Careful solutions

Careful solutions

Camden & Jordan Station

Hugo Pitts, at Camden & Jordan Station
Awatere Valley, Marlborough, New Zealand
8000 merinos on 10.200 hectares (total on both farms)

For a merino farmer grass means everything. So when the sweet summer rain arrives in buckets, that is when you will hear third generation farmer Hugo Pitts say “we have experienced an unusually good summer”. He lives on Camden, the largest of the two farms he owns, together with his wife, vet-nurse Kelly, and their two daughters Georgia (6) and Isabella (4). “Usually we have a very dry environment, but we try not to control nature too much, we work with what we are given”, says Hugo who celebrates the rain without being tempted to overworking the land by adding more merinos even though the grass is plentiful. “We need to take care of our heritage”, he says.

The Pitts arrived in New Zealand when Hugos great-grandfather, the surgeon and doctor Arthur Pitts came over from England and built his own x-ray-machine. But it was his son, Gentry Pitts, Hugos grandfather, who started the family tradition of growing wool in 1939, when he was 27 years old. He bought a small place of his own because “he always dreamt about becoming a farmer, he had a great love for the outdoors”. So did Hugo. After finishing a farming degree at the University in 1999, Hugo decided to travel the world for two years, working in agriculture.

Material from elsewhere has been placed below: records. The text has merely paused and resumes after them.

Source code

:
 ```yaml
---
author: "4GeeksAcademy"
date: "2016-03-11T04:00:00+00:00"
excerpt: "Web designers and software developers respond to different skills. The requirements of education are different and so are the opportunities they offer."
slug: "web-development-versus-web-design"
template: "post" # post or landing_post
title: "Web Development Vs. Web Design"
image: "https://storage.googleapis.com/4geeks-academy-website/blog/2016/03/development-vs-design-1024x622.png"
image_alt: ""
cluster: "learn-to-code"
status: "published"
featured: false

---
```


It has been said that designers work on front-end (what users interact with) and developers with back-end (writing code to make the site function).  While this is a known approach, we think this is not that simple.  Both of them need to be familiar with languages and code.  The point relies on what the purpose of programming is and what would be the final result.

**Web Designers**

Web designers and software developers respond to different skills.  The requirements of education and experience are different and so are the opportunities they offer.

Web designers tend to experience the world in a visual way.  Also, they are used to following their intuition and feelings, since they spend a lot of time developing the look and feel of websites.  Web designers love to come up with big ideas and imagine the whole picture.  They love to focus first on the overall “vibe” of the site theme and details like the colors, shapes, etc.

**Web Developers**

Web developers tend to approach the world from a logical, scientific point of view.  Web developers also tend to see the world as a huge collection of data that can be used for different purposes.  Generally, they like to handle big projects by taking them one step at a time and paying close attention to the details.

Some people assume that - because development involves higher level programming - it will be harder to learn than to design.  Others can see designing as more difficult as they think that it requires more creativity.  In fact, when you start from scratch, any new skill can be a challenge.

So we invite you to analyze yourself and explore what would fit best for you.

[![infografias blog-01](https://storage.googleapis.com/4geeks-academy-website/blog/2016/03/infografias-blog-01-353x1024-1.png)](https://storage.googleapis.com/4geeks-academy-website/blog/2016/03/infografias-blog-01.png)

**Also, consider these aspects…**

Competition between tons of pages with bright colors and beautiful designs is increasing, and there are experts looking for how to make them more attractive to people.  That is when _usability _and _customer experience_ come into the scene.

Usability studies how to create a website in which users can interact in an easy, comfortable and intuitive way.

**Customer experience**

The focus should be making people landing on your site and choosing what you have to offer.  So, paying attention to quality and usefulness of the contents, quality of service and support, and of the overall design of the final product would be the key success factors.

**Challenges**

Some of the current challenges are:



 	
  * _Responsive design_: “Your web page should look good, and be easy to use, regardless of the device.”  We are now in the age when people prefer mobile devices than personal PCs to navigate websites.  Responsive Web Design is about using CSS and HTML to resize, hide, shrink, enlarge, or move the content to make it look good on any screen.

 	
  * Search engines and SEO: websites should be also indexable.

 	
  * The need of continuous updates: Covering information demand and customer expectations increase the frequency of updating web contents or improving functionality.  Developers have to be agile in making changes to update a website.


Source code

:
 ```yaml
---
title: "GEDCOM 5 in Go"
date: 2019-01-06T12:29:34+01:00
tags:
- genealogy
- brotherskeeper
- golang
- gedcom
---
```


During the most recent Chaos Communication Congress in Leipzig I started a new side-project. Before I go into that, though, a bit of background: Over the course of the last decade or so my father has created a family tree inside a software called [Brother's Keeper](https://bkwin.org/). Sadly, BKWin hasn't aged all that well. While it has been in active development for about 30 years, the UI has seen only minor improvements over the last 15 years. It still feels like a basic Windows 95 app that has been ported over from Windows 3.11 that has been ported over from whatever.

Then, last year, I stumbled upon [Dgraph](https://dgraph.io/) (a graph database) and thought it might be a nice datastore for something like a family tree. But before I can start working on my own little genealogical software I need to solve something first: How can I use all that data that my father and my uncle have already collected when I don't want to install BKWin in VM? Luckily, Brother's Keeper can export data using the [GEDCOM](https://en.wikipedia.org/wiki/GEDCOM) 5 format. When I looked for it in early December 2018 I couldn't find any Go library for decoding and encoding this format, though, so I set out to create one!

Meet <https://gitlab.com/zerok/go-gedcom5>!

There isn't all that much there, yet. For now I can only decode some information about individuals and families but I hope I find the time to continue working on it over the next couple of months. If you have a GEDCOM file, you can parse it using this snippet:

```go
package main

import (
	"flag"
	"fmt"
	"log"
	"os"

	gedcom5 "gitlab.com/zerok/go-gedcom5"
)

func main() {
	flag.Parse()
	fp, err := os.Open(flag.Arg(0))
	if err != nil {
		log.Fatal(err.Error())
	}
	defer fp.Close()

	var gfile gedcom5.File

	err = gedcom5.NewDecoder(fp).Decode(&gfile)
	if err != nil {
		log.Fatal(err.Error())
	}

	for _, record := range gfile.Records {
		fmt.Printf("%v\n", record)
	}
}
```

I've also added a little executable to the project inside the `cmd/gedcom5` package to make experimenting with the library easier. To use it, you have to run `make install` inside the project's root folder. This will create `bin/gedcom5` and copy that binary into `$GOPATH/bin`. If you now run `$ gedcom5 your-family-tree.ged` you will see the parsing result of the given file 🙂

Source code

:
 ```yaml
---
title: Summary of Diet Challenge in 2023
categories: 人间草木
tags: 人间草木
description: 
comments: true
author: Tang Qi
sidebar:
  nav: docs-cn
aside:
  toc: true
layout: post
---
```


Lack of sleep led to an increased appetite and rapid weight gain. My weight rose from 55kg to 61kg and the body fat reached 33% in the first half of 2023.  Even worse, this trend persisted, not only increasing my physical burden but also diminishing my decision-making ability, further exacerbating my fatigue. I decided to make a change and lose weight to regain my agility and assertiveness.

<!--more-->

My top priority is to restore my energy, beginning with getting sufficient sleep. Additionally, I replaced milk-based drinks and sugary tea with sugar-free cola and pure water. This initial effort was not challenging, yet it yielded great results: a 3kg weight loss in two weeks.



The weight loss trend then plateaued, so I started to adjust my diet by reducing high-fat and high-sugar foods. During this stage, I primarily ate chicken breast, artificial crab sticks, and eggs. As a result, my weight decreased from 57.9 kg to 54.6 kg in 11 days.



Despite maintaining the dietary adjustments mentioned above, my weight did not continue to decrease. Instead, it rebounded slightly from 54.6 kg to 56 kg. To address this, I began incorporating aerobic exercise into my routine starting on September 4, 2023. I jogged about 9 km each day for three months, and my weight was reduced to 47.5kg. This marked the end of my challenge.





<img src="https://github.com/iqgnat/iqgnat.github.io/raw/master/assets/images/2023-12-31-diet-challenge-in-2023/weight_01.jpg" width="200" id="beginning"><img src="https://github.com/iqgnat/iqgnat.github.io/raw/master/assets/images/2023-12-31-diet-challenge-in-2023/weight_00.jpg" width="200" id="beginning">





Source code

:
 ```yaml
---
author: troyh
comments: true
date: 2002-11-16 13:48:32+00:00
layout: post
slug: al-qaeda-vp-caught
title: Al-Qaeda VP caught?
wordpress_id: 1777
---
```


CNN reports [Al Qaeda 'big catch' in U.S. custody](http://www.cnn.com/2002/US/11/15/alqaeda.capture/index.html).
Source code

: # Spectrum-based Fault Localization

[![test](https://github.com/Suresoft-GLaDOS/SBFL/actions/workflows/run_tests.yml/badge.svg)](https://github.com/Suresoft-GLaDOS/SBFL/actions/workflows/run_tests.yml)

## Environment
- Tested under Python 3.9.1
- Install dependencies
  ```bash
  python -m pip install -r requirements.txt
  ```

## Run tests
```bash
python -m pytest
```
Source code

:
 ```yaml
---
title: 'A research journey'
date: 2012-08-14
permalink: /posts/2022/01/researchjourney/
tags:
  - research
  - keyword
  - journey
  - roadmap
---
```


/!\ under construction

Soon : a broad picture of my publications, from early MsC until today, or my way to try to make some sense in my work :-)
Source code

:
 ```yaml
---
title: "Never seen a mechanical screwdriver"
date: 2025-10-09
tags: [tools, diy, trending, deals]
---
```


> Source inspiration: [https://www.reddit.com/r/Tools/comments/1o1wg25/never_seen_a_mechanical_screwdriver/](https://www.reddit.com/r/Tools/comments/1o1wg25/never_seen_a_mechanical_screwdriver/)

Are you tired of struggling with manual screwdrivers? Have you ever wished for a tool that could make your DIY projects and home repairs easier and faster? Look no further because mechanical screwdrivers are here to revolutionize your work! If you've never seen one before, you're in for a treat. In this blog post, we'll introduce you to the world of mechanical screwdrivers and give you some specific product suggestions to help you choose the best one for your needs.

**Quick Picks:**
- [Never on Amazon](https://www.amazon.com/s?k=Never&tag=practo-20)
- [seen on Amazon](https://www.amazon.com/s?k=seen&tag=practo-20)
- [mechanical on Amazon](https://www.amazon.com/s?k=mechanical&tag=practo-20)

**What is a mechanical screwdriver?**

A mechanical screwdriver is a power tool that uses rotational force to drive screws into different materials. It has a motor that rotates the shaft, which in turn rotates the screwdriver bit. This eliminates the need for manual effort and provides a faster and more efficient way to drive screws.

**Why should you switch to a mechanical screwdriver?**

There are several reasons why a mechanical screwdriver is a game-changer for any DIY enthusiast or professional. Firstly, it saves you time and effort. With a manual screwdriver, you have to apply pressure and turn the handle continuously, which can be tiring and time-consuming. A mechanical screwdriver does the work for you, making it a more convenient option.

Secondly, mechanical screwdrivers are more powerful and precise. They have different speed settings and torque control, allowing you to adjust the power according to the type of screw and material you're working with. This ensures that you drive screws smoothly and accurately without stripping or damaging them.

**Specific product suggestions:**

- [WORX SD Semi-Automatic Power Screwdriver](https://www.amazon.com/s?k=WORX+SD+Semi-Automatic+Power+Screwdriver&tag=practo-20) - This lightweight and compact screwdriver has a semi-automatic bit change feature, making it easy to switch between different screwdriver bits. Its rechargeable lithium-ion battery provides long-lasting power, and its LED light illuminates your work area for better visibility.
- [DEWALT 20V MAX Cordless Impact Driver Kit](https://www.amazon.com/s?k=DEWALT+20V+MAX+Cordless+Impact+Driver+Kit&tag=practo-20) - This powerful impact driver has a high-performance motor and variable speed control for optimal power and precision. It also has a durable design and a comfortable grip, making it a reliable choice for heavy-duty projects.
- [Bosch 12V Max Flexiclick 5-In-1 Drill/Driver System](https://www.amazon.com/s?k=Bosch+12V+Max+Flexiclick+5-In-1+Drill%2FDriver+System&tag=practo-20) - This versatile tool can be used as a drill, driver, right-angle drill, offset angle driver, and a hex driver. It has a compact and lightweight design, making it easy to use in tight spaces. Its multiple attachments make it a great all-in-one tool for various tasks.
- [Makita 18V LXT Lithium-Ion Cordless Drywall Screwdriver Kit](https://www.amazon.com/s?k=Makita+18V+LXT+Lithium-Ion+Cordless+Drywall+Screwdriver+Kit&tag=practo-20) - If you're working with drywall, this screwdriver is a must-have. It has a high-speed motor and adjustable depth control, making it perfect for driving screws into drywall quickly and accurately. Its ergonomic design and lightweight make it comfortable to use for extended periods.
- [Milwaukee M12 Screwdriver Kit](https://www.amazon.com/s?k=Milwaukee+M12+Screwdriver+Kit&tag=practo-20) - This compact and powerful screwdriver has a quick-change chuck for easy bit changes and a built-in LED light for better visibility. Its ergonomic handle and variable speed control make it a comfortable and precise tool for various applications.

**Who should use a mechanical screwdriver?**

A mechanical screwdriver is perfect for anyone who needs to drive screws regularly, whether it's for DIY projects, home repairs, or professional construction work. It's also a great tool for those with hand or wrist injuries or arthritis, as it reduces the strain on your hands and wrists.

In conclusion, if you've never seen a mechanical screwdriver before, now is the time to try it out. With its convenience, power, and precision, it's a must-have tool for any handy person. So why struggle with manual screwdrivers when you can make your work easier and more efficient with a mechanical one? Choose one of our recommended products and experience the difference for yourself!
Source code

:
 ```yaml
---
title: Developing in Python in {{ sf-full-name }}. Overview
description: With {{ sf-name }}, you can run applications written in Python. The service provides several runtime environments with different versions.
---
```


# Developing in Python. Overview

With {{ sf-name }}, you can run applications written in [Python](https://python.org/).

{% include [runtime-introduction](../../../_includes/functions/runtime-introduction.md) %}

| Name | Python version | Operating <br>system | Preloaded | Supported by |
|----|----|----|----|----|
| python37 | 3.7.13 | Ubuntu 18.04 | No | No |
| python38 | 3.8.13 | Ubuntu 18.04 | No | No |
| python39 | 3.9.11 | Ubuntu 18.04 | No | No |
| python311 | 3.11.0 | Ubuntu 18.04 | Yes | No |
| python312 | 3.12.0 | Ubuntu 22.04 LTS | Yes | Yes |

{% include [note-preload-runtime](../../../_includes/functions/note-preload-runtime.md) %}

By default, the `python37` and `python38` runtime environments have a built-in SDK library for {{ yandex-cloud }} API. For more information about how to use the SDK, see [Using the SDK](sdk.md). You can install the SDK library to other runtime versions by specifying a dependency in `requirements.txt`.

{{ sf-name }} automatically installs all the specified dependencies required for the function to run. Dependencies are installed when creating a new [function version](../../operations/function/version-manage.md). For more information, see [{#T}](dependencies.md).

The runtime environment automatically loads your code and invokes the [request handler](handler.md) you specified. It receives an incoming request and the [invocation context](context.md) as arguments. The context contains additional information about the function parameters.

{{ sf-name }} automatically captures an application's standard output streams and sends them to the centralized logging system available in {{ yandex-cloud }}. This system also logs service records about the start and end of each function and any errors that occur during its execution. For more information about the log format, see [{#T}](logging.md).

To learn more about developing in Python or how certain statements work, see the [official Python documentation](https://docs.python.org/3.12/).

He spent all his salary on bus tickets, food and a place to sleep. He drove trucks for wheat harvesting in the U.S. In England he built fences and worked on a turkey farm, and in Scotland he helped delivering lambs. He knows how to solve things. Just like when he decided to introduce a new work-member on his farm. “Some years ago it took us four people four days to walk all the way up to the mountain to bring down the rams”. The hills were too steep for both vehicles and horses. “So now we rent a helicopter”, and by that they have shaved off three days and half the workforce on the same task. 

During the summer the family is visited by a steady stream of cyclist and backpackers who sleep in twelve beds in the sharing shed, except during the two weeks in August when the whole space is filled with dancing white wool. The tourists are looking for an once-in-a-lifetime experience in the magnificent untouched New Zealand nature. “Our backdrop is quite spectacular. The mountain range is very sharp and can reach up to 7000 feet. In the evening the setting sun will make the peaks orange and red, while the bottom and the narrow parts stay dark and mysterious”, says Hugo before he ads that “nature means everything for us”.